Stored data
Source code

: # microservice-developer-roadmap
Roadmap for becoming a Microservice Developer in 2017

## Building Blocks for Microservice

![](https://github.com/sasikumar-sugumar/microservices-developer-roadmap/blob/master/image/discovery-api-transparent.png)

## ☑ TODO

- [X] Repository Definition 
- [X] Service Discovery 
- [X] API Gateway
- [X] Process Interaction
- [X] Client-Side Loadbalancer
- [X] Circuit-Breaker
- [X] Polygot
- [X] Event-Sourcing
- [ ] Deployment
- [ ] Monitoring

==

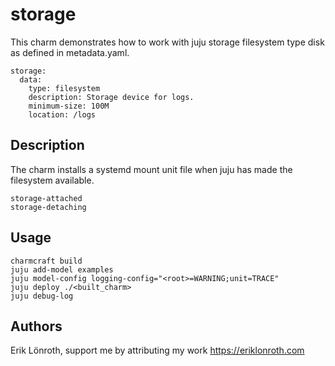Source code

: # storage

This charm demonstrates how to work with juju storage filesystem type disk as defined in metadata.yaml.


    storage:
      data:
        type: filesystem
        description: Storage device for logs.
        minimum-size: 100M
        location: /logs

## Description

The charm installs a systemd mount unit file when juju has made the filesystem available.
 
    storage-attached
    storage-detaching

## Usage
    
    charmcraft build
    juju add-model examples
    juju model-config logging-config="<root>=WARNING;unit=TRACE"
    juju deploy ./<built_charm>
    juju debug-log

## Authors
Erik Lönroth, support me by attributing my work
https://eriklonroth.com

==

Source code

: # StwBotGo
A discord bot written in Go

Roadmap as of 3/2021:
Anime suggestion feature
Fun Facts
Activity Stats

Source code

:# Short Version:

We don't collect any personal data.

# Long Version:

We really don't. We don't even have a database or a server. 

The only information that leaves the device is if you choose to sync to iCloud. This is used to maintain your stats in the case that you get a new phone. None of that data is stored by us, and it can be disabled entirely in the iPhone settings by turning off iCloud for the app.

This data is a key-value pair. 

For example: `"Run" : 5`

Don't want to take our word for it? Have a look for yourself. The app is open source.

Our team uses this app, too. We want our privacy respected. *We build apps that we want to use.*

- **Brief**: Return exactly, and only, the lines above starting at the line that contains "- [X] Polygot" and ending at the line that contains "- [ ] Monitoring".

- **Response to this task**:
- [X] Polygot
- [X] Event-Sourcing
- [ ] Deployment
- [ ] Monitoring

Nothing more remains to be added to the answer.